Mariana manteve o intervalo de poucos dias entre as sessões; esse não era o procedimento adotado em Plantão, no entanto, em decorrência da gravidade do caso, resolveu que veria a mulata-com-pinta-no-lábio, três vezes por semana. Ela também decidiu que falaria do atendimento somente em supervisão, nada de buxixos e detalhamentos avulsos.

As suas colegas respeitaram, mas não gostaram da decisão. Os buxixos extra supervisão eram um acontecimento à parte, nos estágios de Plantão e muita coisa se ficava sabendo longe dos olhos do supervisor. Aqueles detalhes “insignificantes”, as seqüências não mencionadas em decorrência do tempo de supervisão, os sentimentos mais variados do estagiário, observações sobre roupas e higiene, as atitudes tragicômicas do paciente, tudo isso formava um delicioso universo de curiosidade e comentários.

Mariana, não comentando, mantinha a concentração e se protegia, desgatava menos. Ela decidiu entregar-se de corpo e alma ao atendimento e não queria desviar-se de seus propósitos: a cantora-plantonista sentia-se exclusiva da mulata-de-cabelos-cacheados e, definitivamente, co-habitava seu mundo, suas dores, seu processo de enlouquecimento. Para o bem e para o mal.

Na terceira sessão, o marido trouxe também uma grande sacola. Assim que Daniel saiu do consultório, ela moveu o corpo com delicadeza e a menina Helena apareceu: “eu tenho aqui, algumas de minhas bonecas, você quer que eu mostre?” “Quero, claro”. Ela então, sentou-se no meio da sala, empurrou as cadeiras mais próximas, pegou a sacola e retirou uma a uma. “Essa é a Pamela, já falei dela, é aquela que vai casar”, e colocou a boneca sentada no chão.

Assim fez com as 15 bonecas, todas lindas, com diferentes histórias de vida. Enquanto falava, ela as penteava, maquiava, ajeitava. Trocou peças de roupa, encenou encontros, determinou destinos. A estagiária também sentou no chão e acompanhou-a em seu criativo mundo de imaginação: brincaram; durante uma hora e meia, plantonista e paciente brincaram de boneca; e foram momentos muito agradáveis para Mariana, que apenas brincou, despretensiosa.

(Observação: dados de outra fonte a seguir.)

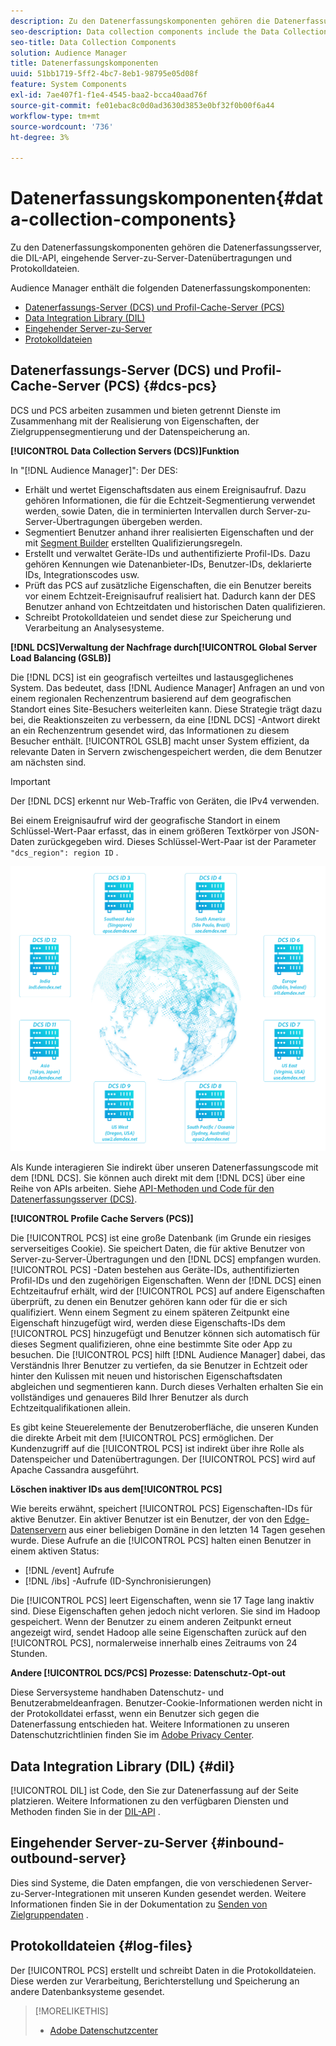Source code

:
 ```yaml
---
description: Zu den Datenerfassungskomponenten gehören die Datenerfassungsserver, die DIL-API, eingehende Server-zu-Server-Datenübertragungen und Protokolldateien.
seo-description: Data collection components include the Data Collection Servers, the DIL API, inbound server-to-server data transfers, and log files.
seo-title: Data Collection Components
solution: Audience Manager
title: Datenerfassungskomponenten
uuid: 51bb1719-5ff2-4bc7-8eb1-98795e05d08f
feature: System Components
exl-id: 7ae407f1-f1e4-4545-baa2-bcca40aad76f
source-git-commit: fe01ebac8c0d0ad3630d3853e0bf32f0b00f6a44
workflow-type: tm+mt
source-wordcount: '736'
ht-degree: 3%

---
```


# Datenerfassungskomponenten{#data-collection-components}

Zu den Datenerfassungskomponenten gehören die Datenerfassungsserver, die DIL-API, eingehende Server-zu-Server-Datenübertragungen und Protokolldateien.

<!-- 

c_compcollect.xml

 -->

Audience Manager enthält die folgenden Datenerfassungskomponenten:

* [Datenerfassungs-Server (DCS) und Profil-Cache-Server (PCS)](../../reference/system-components/components-data-collection.md#dcs-pcs)
* [Data Integration Library (DIL)](../../reference/system-components/components-data-collection.md#dil)
* [ Eingehender Server-zu-Server](../../reference/system-components/components-data-collection.md#inbound-outbound-server)
* [Protokolldateien](../../reference/system-components/components-data-collection.md#log-files)

## Datenerfassungs-Server (DCS) und Profil-Cache-Server (PCS) {#dcs-pcs}

DCS und PCS arbeiten zusammen und bieten getrennt Dienste im Zusammenhang mit der Realisierung von Eigenschaften, der Zielgruppensegmentierung und der Datenspeicherung an.

**[!UICONTROL Data Collection Servers (DCS)]Funktion**

In &quot;[!DNL Audience Manager]&quot;: Der DES:

* Erhält und wertet Eigenschaftsdaten aus einem Ereignisaufruf. Dazu gehören Informationen, die für die Echtzeit-Segmentierung verwendet werden, sowie Daten, die in terminierten Intervallen durch Server-zu-Server-Übertragungen übergeben werden.
* Segmentiert Benutzer anhand ihrer realisierten Eigenschaften und der mit [Segment Builder](../../features/segments/segment-builder.md) erstellten Qualifizierungsregeln.
* Erstellt und verwaltet Geräte-IDs und authentifizierte Profil-IDs. Dazu gehören Kennungen wie Datenanbieter-IDs, Benutzer-IDs, deklarierte IDs, Integrationscodes usw.
* Prüft das PCS auf zusätzliche Eigenschaften, die ein Benutzer bereits vor einem Echtzeit-Ereignisaufruf realisiert hat. Dadurch kann der DES Benutzer anhand von Echtzeitdaten und historischen Daten qualifizieren.
* Schreibt Protokolldateien und sendet diese zur Speicherung und Verarbeitung an Analysesysteme.

**[!DNL DCS]Verwaltung der Nachfrage durch[!UICONTROL Global Server Load Balancing (GSLB)]**

Die [!DNL DCS] ist ein geografisch verteiltes und lastausgeglichenes System. Das bedeutet, dass [!DNL Audience Manager] Anfragen an und von einem regionalen Rechenzentrum basierend auf dem geografischen Standort eines Site-Besuchers weiterleiten kann. Diese Strategie trägt dazu bei, die Reaktionszeiten zu verbessern, da eine [!DNL DCS] -Antwort direkt an ein Rechenzentrum gesendet wird, das Informationen zu diesem Besucher enthält. [!UICONTROL GSLB] macht unser System effizient, da relevante Daten in Servern zwischengespeichert werden, die dem Benutzer am nächsten sind.

>[!IMPORTANT]
>
>Der [!DNL DCS] erkennt nur Web-Traffic von Geräten, die IPv4 verwenden.

Bei einem Ereignisaufruf wird der geografische Standort in einem Schlüssel-Wert-Paar erfasst, das in einem größeren Textkörper von JSON-Daten zurückgegeben wird. Dieses Schlüssel-Wert-Paar ist der Parameter `"dcs_region": region ID` .

![](assets/dcs-map.png)

Als Kunde interagieren Sie indirekt über unseren Datenerfassungscode mit dem [!DNL DCS]. Sie können auch direkt mit dem [!DNL DCS] über eine Reihe von APIs arbeiten. Siehe [API-Methoden und Code für den Datenerfassungsserver (DCS)](../../api/dcs-intro/dcs-event-calls/dcs-event-calls.md).

**[!UICONTROL Profile Cache Servers (PCS)]**

Die [!UICONTROL PCS] ist eine große Datenbank (im Grunde ein riesiges serverseitiges Cookie). Sie speichert Daten, die für aktive Benutzer von Server-zu-Server-Übertragungen und den [!DNL DCS] empfangen wurden. [!UICONTROL PCS] -Daten bestehen aus Geräte-IDs, authentifizierten Profil-IDs und den zugehörigen Eigenschaften. Wenn der [!DNL DCS] einen Echtzeitaufruf erhält, wird der [!UICONTROL PCS] auf andere Eigenschaften überprüft, zu denen ein Benutzer gehören kann oder für die er sich qualifiziert. Wenn einem Segment zu einem späteren Zeitpunkt eine Eigenschaft hinzugefügt wird, werden diese Eigenschafts-IDs dem [!UICONTROL PCS] hinzugefügt und Benutzer können sich automatisch für dieses Segment qualifizieren, ohne eine bestimmte Site oder App zu besuchen. Die [!UICONTROL PCS] hilft [!DNL Audience Manager] dabei, das Verständnis Ihrer Benutzer zu vertiefen, da sie Benutzer in Echtzeit oder hinter den Kulissen mit neuen und historischen Eigenschaftsdaten abgleichen und segmentieren kann. Durch dieses Verhalten erhalten Sie ein vollständiges und genaueres Bild Ihrer Benutzer als durch Echtzeitqualifikationen allein.

Es gibt keine Steuerelemente der Benutzeroberfläche, die unseren Kunden die direkte Arbeit mit dem [!UICONTROL PCS] ermöglichen. Der Kundenzugriff auf die [!UICONTROL PCS] ist indirekt über ihre Rolle als Datenspeicher und Datenübertragungen. Der [!UICONTROL PCS] wird auf Apache Cassandra ausgeführt.

**Löschen inaktiver IDs aus dem[!UICONTROL PCS]**

Wie bereits erwähnt, speichert [!UICONTROL PCS] Eigenschaften-IDs für aktive Benutzer. Ein aktiver Benutzer ist ein Benutzer, der von den [Edge-Datenservern](../../reference/system-components/components-edge.md) aus einer beliebigen Domäne in den letzten 14 Tagen gesehen wurde. Diese Aufrufe an die [!UICONTROL PCS] halten einen Benutzer in einem aktiven Status:

* [!DNL /event] Aufrufe
* [!DNL /ibs] -Aufrufe (ID-Synchronisierungen)

<!-- 

Removed /dpm calls from the bulleted list. /dpm calls have been deprecated.

 -->

Die [!UICONTROL PCS] leert Eigenschaften, wenn sie 17 Tage lang inaktiv sind. Diese Eigenschaften gehen jedoch nicht verloren. Sie sind im Hadoop gespeichert. Wenn der Benutzer zu einem anderen Zeitpunkt erneut angezeigt wird, sendet Hadoop alle seine Eigenschaften zurück auf den [!UICONTROL PCS], normalerweise innerhalb eines Zeitraums von 24 Stunden.

**Andere [!UICONTROL DCS/PCS] Prozesse: Datenschutz-Opt-out**

Diese Serversysteme handhaben Datenschutz- und Benutzerabmeldeanfragen. Benutzer-Cookie-Informationen werden nicht in der Protokolldatei erfasst, wenn ein Benutzer sich gegen die Datenerfassung entschieden hat. Weitere Informationen zu unseren Datenschutzrichtlinien finden Sie im [Adobe Privacy Center](https://www.adobe.com/de/privacy/advertising-services.html).

## Data Integration Library (DIL) {#dil}

[!UICONTROL DIL] ist Code, den Sie zur Datenerfassung auf der Seite platzieren. Weitere Informationen zu den verfügbaren Diensten und Methoden finden Sie in der [DIL-API](../../dil/dil-overview.md) .

## Eingehender Server-zu-Server {#inbound-outbound-server}

Dies sind Systeme, die Daten empfangen, die von verschiedenen Server-zu-Server-Integrationen mit unseren Kunden gesendet werden. Weitere Informationen finden Sie in der Dokumentation zu [Senden von Zielgruppendaten](/help/using/integration/sending-audience-data/real-time-data-integration/real-time-tech-specs.md) .

## Protokolldateien {#log-files}

Der [!UICONTROL PCS] erstellt und schreibt Daten in die Protokolldateien. Diese werden zur Verarbeitung, Berichterstellung und Speicherung an andere Datenbanksysteme gesendet.

>[!MORELIKETHIS]
>
>* [Adobe Datenschutzcenter](https://www.adobe.com/de/privacy.html)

“O que pensa dela” perguntou, de súbito, a Normal. “É graciosa, encantadora, e muito carente, parece que perdeu algo antes do tempo.” “Foi a inocência, não é mesmo? Tem algo atravessado nela, uma coisa não-assimilada, como uma queda permanente.” A aprendiz olhou para Helena, o que “via”era exatamente assim. “E como é que se ameniza isso, doutora?” Perguntou aflita, enquanto olhava pela janela.

“Eu não sei.” Veio o silêncio, que durou um tempo longo. Helena fechou os olhos e respirava lentamente, então soltou uma gargalhada estridente e empurrou cadeiras de encontro à parede. Mariana deu um salto, a Louca começou a girar em torno de si mesma e fez menção de se aproximar da janela, a estagiária deu dois passos para frente. Foi então, que numa fração de segundo, a mulher de Daniel tentou bater a cabeça nas grades, a cantora-plantonista foi mais rápida segurando-a com força; travou-se novamente, o duelo entre as duas.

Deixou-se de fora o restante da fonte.